Every line below should be copied exactly; drop the pictures.

═══ Provided data

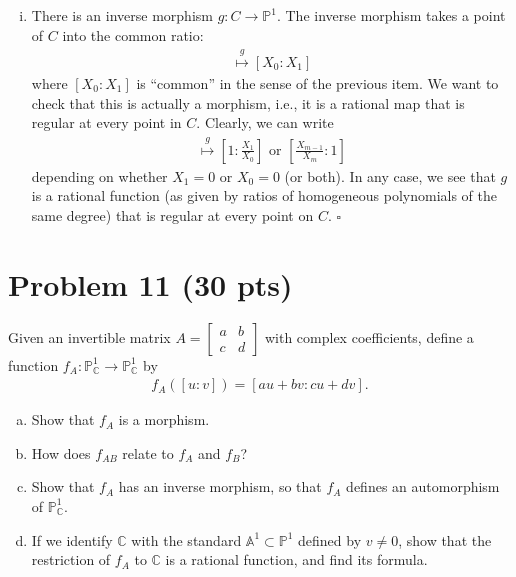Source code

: \documentclass[12pt]{article}
\newcommand{\A}{\mathbb{A}}
\newcommand{\f}[2]{\frac{#1}{#2}}
\begin{document}
\begin{enumerate}[(i)]
	
	\item There is an inverse morphism $g: C\to \mathbb{P}^1$. The inverse morphism takes a point of $C$ into the common ratio:
	\begin{align*}
	[X_0 : \dots : X_m] \stackrel{g}{\mapsto} [X_0 : X_1]
	\end{align*}
	where $[X_0 : X_1]$ is ``common'' in the sense of the previous item. We want to check that this is actually a morphism, i.e., it is a rational map that is regular at every point in $C$. Clearly, we can write
	\begin{align*}
	[X_0 : \dots : X_m] \stackrel{g}{\mapsto} \left[1 : \f{X_1}{X_0}\right] \mbox{ or } \left[\f{X_{m-1}}{X_m} : 1\right]
	\end{align*}
	depending on whether $X_1 =0$ or $X_0 = 0$ (or both). In any case, we see that $g$ is a rational function (as given by ratios of homogeneous polynomials of the same degree) that is regular at every point on $C$. \hfill $\square$ 
	
	
	
	
\end{enumerate}


\newpage







\section*{Problem 11 \small{(30 pts)}}
Given an invertible matrix $A = \begin{bmatrix}
a&b\\c&d
\end{bmatrix}$ with complex coefficients, define a function $f_A : \mathbb{P}^1_{\mathbb{C}} \to \mathbb{P}^1_{\mathbb{C}}$ by
\begin{align*}
f_A ([u:v]) = [au + bv : cu + dv].
\end{align*}
\begin{enumerate}[(a)]
	\item Show that $f_A$ is a morphism. 

	\item How does $f_{AB}$ relate to $f_A$ and $f_B$? 
	
	\item Show that $f_A$ has an inverse morphism, so that $f_A$ defines an automorphism of $\mathbb{P}^1_{\mathbb{C}}$. 
	
	 
	\item If we identify $\mathbb{C}$ with the standard $\A^1 \subset \mathbb{P}^1$ defined by $v\neq 0$, show that the restriction of $f_A$ to $\mathbb{C}$ is a rational function, and find its formula.  
\end{enumerate}
\end{document}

══════

#### Result of this exercise
Source code

: \documentclass[12pt]{article}
\newcommand{\A}{\mathbb{A}}
\newcommand{\f}[2]{\frac{#1}{#2}}
\begin{document}
\begin{enumerate}[(i)]
	
	\item There is an inverse morphism $g: C\to \mathbb{P}^1$. The inverse morphism takes a point of $C$ into the common ratio:
	\begin{align*}
	[X_0 : \dots : X_m] \stackrel{g}{\mapsto} [X_0 : X_1]
	\end{align*}
	where $[X_0 : X_1]$ is ``common'' in the sense of the previous item. We want to check that this is actually a morphism, i.e., it is a rational map that is regular at every point in $C$. Clearly, we can write
	\begin{align*}
	[X_0 : \dots : X_m] \stackrel{g}{\mapsto} \left[1 : \f{X_1}{X_0}\right] \mbox{ or } \left[\f{X_{m-1}}{X_m} : 1\right]
	\end{align*}
	depending on whether $X_1 =0$ or $X_0 = 0$ (or both). In any case, we see that $g$ is a rational function (as given by ratios of homogeneous polynomials of the same degree) that is regular at every point on $C$. \hfill $\square$ 
	
	
	
	
\end{enumerate}


\newpage







\section*{Problem 11 \small{(30 pts)}}
Given an invertible matrix $A = \begin{bmatrix}
a&b\\c&d
\end{bmatrix}$ with complex coefficients, define a function $f_A : \mathbb{P}^1_{\mathbb{C}} \to \mathbb{P}^1_{\mathbb{C}}$ by
\begin{align*}
f_A ([u:v]) = [au + bv : cu + dv].
\end{align*}
\begin{enumerate}[(a)]
	\item Show that $f_A$ is a morphism. 

	\item How does $f_{AB}$ relate to $f_A$ and $f_B$? 
	
	\item Show that $f_A$ has an inverse morphism, so that $f_A$ defines an automorphism of $\mathbb{P}^1_{\mathbb{C}}$. 
	
	 
	\item If we identify $\mathbb{C}$ with the standard $\A^1 \subset \mathbb{P}^1$ defined by $v\neq 0$, show that the restriction of $f_A$ to $\mathbb{C}$ is a rational function, and find its formula.  
\end{enumerate}
\end{document}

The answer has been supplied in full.